- Opening Delimiter -
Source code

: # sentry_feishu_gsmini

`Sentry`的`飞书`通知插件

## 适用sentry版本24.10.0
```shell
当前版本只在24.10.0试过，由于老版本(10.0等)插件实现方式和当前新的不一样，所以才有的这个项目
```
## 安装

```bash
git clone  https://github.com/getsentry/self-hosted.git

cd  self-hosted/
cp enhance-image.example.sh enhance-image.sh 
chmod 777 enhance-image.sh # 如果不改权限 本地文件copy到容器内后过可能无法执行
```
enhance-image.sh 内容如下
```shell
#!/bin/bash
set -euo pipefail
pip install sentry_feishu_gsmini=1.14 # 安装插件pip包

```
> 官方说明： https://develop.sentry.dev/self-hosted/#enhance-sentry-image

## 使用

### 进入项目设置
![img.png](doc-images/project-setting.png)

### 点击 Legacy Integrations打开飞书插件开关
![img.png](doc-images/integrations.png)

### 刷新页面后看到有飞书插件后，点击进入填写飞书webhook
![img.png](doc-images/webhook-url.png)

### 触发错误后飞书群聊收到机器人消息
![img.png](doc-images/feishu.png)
- Closing Delimiter -
Work to be completed: Each line from the one containing "### 点击 Legacy Integrations打开飞书插件开关" down to the last line of the material above is to be transcribed exactly, with nothing else included.

Solution below:
### 点击 Legacy Integrations打开飞书插件开关
![img.png](doc-images/integrations.png)

### 刷新页面后看到有飞书插件后，点击进入填写飞书webhook
![img.png](doc-images/webhook-url.png)

### 触发错误后飞书群聊收到机器人消息
![img.png](doc-images/feishu.png)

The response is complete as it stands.